● **To do**:
Look below for the line that contains "I am Artiom, a", then quote it and all the lines after it, exactly, with the pictures left out.

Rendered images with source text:
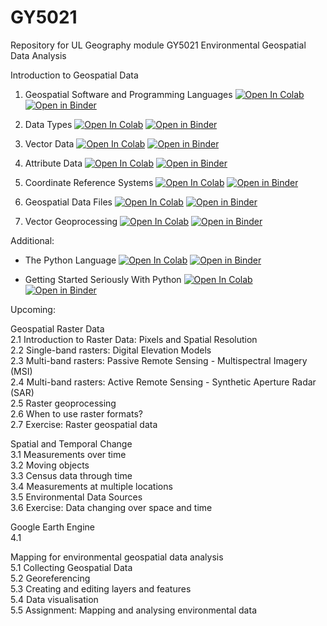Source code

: # GY5021
Repository for UL Geography module GY5021 Environmental Geospatial Data Analysis

Introduction to Geospatial Data  

1. Geospatial Software and Programming Languages <a href="https://colab.research.google.com/github/bamacgabhann/GY5021/blob/2024/GY5021/1_Introduction_to_Geospatial_Data/GY5021_1_Geospatial_Software_and_Programming_Languages.ipynb" target="_parent"><img src="https://colab.research.google.com/assets/colab-badge.svg" alt="Open In Colab"/></a>     <a href="https://mybinder.org/v2/gh/bamacgabhann/GY5021/9a706c8973d5bde0e50593ecc94941b0426f24a6?urlpath=lab%2Ftree%2FGY5021%2F1_Introduction_to_Geospatial_Data%2FGY5021_1_Geospatial_Software_and_Programming_Languages.ipynb" target="_parent"><img src="https://mybinder.org/badge_logo.svg" alt="Open in Binder" /></a>

2. Data Types <a href="https://colab.research.google.com/github/bamacgabhann/GY5021/blob/2024/GY5021/1_Introduction_to_Geospatial_Data/GY5021_2_Data_Types.ipynb" target="_parent"><img src="https://colab.research.google.com/assets/colab-badge.svg" alt="Open In Colab"/></a>     <a href="https://mybinder.org/v2/gh/bamacgabhann/GY5021/9a706c8973d5bde0e50593ecc94941b0426f24a6?urlpath=lab%2Ftree%2FGY5021%2F1_Introduction_to_Geospatial_Data%2FGY5021_2_Data_Types.ipynb" target="_parent"><img src="https://mybinder.org/badge_logo.svg" alt="Open in Binder" /></a>

3. Vector Data <a href="https://colab.research.google.com/github/bamacgabhann/GY5021/blob/2024/GY5021/1_Introduction_to_Geospatial_Data/GY5021_3_Vector_Data.ipynb" target="_parent"><img src="https://colab.research.google.com/assets/colab-badge.svg" alt="Open In Colab"/></a>     <a href="https://mybinder.org/v2/gh/bamacgabhann/GY5021/9a706c8973d5bde0e50593ecc94941b0426f24a6?urlpath=lab%2Ftree%2FGY5021%2F1_Introduction_to_Geospatial_Data%2FGY5021_3_Vector_Data.ipynb" target="_parent"><img src="https://mybinder.org/badge_logo.svg" alt="Open in Binder" /></a>

4. Attribute Data <a href="https://colab.research.google.com/github/bamacgabhann/GY5021/blob/2024/GY5021/1_Introduction_to_Geospatial_Data/GY5021_4_Attribute_Data.ipynb" target="_parent"><img src="https://colab.research.google.com/assets/colab-badge.svg" alt="Open In Colab"/></a>     <a href="https://mybinder.org/v2/gh/bamacgabhann/GY5021/9a706c8973d5bde0e50593ecc94941b0426f24a6?urlpath=lab%2Ftree%2FGY5021%2F1_Introduction_to_Geospatial_Data%2FGY5021_4_Attribute_Data.ipynb" target="_parent"><img src="https://mybinder.org/badge_logo.svg" alt="Open in Binder" /></a>

5. Coordinate Reference Systems <a href="https://colab.research.google.com/github/bamacgabhann/GY5021/blob/2024/GY5021/1_Introduction_to_Geospatial_Data/GY5021_5_Coordinate_Reference_Systems.ipynb" target="_parent"><img src="https://colab.research.google.com/assets/colab-badge.svg" alt="Open In Colab"/></a>     <a href="https://mybinder.org/v2/gh/bamacgabhann/GY5021/9a706c8973d5bde0e50593ecc94941b0426f24a6?urlpath=lab%2Ftree%2FGY5021%2F1_Introduction_to_Geospatial_Data%2FGY5021_5_Coordinate_Reference_Systems.ipynb" target="_parent"><img src="https://mybinder.org/badge_logo.svg" alt="Open in Binder" /></a>

6. Geospatial Data Files <a href="https://colab.research.google.com/github/bamacgabhann/GY5021/blob/2024/GY5021/1_Introduction_to_Geospatial_Data/GY5021_6_Geospatial_Data_Files.ipynb" target="_parent"><img src="https://colab.research.google.com/assets/colab-badge.svg" alt="Open In Colab"/></a>     <a href="https://mybinder.org/v2/gh/bamacgabhann/GY5021/9a706c8973d5bde0e50593ecc94941b0426f24a6?urlpath=lab%2Ftree%2FGY5021%2F1_Introduction_to_Geospatial_Data%2FGY5021_6_Geospatial_Data_Files.ipynb" target="_parent"><img src="https://mybinder.org/badge_logo.svg" alt="Open in Binder" /></a>

7. Vector Geoprocessing <a href="https://colab.research.google.com/github/bamacgabhann/GY5021/blob/2024/GY5021/1_Introduction_to_Geospatial_Data/GY5021_7_Vector_Geoprocessing.ipynb" target="_parent"><img src="https://colab.research.google.com/assets/colab-badge.svg" alt="Open In Colab"/></a>     <a href="https://mybinder.org/v2/gh/bamacgabhann/GY5021/9a706c8973d5bde0e50593ecc94941b0426f24a6?urlpath=lab%2Ftree%2FGY5021%2F1_Introduction_to_Geospatial_Data%2FGY5021_7_Vector_Geoprocessing.ipynb" target="_parent"><img src="https://mybinder.org/badge_logo.svg" alt="Open in Binder" /></a>

Additional:

- The Python Language <a href="https://colab.research.google.com/github/bamacgabhann/GY5021/blob/2024/GY5021/1_Introduction_to_Geospatial_Data/GY5021_The_Python_Language.ipynb" target="_parent"><img src="https://colab.research.google.com/assets/colab-badge.svg" alt="Open In Colab"/></a>     <a href="https://mybinder.org/v2/gh/bamacgabhann/GY5021/9a706c8973d5bde0e50593ecc94941b0426f24a6?urlpath=lab%2Ftree%2FGY5021%2F1_Introduction_to_Geospatial_Data%2FGY5021_The_Python_Language.ipynb" target="_parent"><img src="https://mybinder.org/badge_logo.svg" alt="Open in Binder" /></a>

- Getting Started Seriously With Python <a href="https://colab.research.google.com/github/bamacgabhann/GY5021/blob/2024/GY5021/1_Introduction_to_Geospatial_Data/GY5021_Getting_Started_Seriously_With_Python.ipynb" target="_parent"><img src="https://colab.research.google.com/assets/colab-badge.svg" alt="Open In Colab"/></a>     <a href="https://mybinder.org/v2/gh/bamacgabhann/GY5021/9a706c8973d5bde0e50593ecc94941b0426f24a6?urlpath=lab%2Ftree%2FGY5021%2F1_Introduction_to_Geospatial_Data%2FGY5021_Getting_Started_Seriously_With_Python.ipynb" target="_parent"><img src="https://mybinder.org/badge_logo.svg" alt="Open in Binder" /></a>

Upcoming:  
  
Geospatial Raster Data  
2.1 Introduction to Raster Data: Pixels and Spatial Resolution  
2.2 Single-band rasters: Digital Elevation Models  
2.3 Multi-band rasters: Passive Remote Sensing - Multispectral Imagery (MSI)  
2.4 Multi-band rasters: Active Remote Sensing - Synthetic Aperture Radar (SAR)  
2.5 Raster geoprocessing  
2.6 When to use raster formats?  
2.7 Exercise: Raster geospatial data  
  
Spatial and Temporal Change  
3.1 Measurements over time  
3.2 Moving objects  
3.3 Census data through time  
3.4 Measurements at multiple locations  
3.5 Environmental Data Sources  
3.6 Exercise: Data changing over space and time  
  
Google Earth Engine  
4.1  
  
Mapping for environmental geospatial data analysis  
5.1 Collecting Geospatial Data  
5.2 Georeferencing  
5.3 Creating and editing layers and features  
5.4 Data visualisation  
5.5 Assignment: Mapping and analysing environmental data


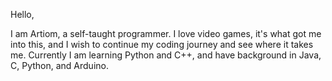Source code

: Hello, 

I am Artiom, a self-taught programmer. I love video games, it's what got me into this, and I wish to continue my coding journey and see where it takes me. Currently I am learning Python and C++,
and have background in Java, C, Python, and Arduino. 
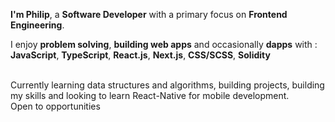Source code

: **I'm Philip**, a **Software Developer** with a primary focus on **Frontend Engineering**. <br/>

I enjoy **problem solving**, **building web apps** and occasionally **dapps** with : <br/>
**JavaScript**, **TypeScript**, **React.js**, **Next.js**, **CSS/SCSS**, **Solidity**

<br/>
Currently learning data structures and algorithms, building projects, building my skills and looking to learn React-Native for mobile development. <br/>
Open to opportunities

● **Answer section**:
I am Artiom, a self-taught programmer. I love video games, it's what got me into this, and I wish to continue my coding journey and see where it takes me. Currently I am learning Python and C++,
and have background in Java, C, Python, and Arduino. 
Source code

: **I'm Philip**, a **Software Developer** with a primary focus on **Frontend Engineering**. <br/>

I enjoy **problem solving**, **building web apps** and occasionally **dapps** with : <br/>
**JavaScript**, **TypeScript**, **React.js**, **Next.js**, **CSS/SCSS**, **Solidity**

<br/>
Currently learning data structures and algorithms, building projects, building my skills and looking to learn React-Native for mobile development. <br/>
Open to opportunities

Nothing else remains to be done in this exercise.